Parameters, Statistics, and Estimators

  • A parameter \(\theta\) is a fixed but unknown constant characterizing the data-generating distribution (e.g., \(\lambda\) in Poisson(\(\lambda\))).
  • A statistic is any function \(T = T(X_1, \ldots, X_n)\) of the observed data only — it does not depend on unknown parameters.
  • An estimator \(\hat{\theta}\) is a statistic chosen to approximate \(\theta\). Every estimator is a statistic, but not every statistic is an estimator.

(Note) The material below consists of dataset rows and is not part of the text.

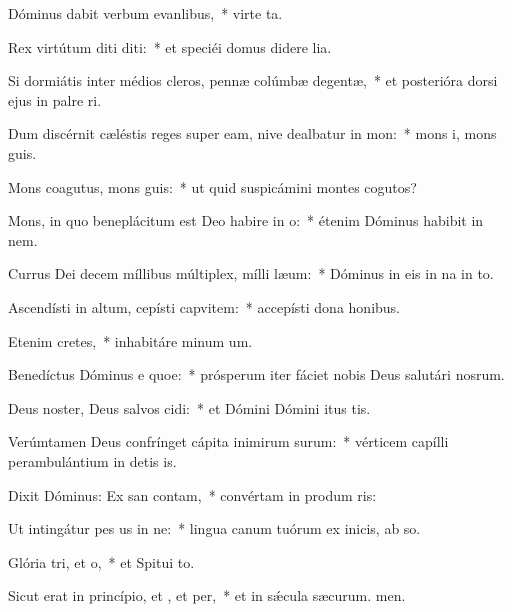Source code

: \item Dóminus dabit verbum evanlibus,~* virte ta.
\item Rex virtútum diti diti:~* et speciéi domus didere lia.
\item Si dormiátis inter médios cleros, pennæ colúmbæ degentæ,~* et posterióra dorsi ejus in palre ri.
\item Dum discérnit cæléstis reges super eam, nive dealbatur in mon:~* mons i, mons guis.
\item Mons coagutus, mons guis:~* ut quid suspicámini montes cogutos?
\item Mons, in quo beneplácitum est Deo habire in o:~* étenim Dóminus habibit in nem.
\item Currus Dei decem míllibus múltiplex, mílli læum:~* Dóminus in eis in na in to.
\item Ascendísti in altum, cepísti capvitem:~* accepísti dona  honibus.
\item Etenim  cretes,~* inhabitáre minum um.
\item Benedíctus Dóminus e quoe:~* prósperum iter fáciet nobis Deus salutári nosrum.
\item Deus noster, Deus salvos cidi:~* et Dómini Dómini itus tis.
\item Verúmtamen Deus confrínget cápita inimirum surum:~* vérticem capílli perambulántium in detis is.
\item Dixit Dóminus: Ex san contam,~* convértam in produm ris:
\item Ut intingátur pes us in ne:~* lingua canum tuórum ex inicis, ab so.
\item Glória tri, et o,~* et Spitui to.
\item Sicut erat in princípio, et , et per,~* et in sǽcula sæcurum. men.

Example (Poisson counting model). For emission counts \(X_1, \ldots, X_n \overset{\text{i.i.d.}}{\sim} \text{Poisson}(\lambda)\), the sample mean \(\bar{X}\) is a natural estimator: \(\hat{\lambda} = \bar{X}\), since \(E[X] = \lambda\).

Sampling Distribution and Standard Error

Before data are observed, \(\hat{\theta} = \hat{\theta}(X_1, \ldots, X_n)\) is a random variable. Its probability distribution under repeated sampling is called the sampling distribution of \(\hat{\theta}\).

The standard error (SE) is the standard deviation of the sampling distribution: \[\text{SE}(\hat{\theta}) = \sqrt{\text{Var}(\hat{\theta})}.\]

  • A smaller SE corresponds to a tighter sampling distribution and more reliable estimation.
  • SEs decrease as \(n\) increases, typically at rate \(1/\sqrt{n}\).
  • In practice, \(\text{Var}(\hat{\theta})\) is rarely known exactly and must be estimated; the result is a plug-in SE.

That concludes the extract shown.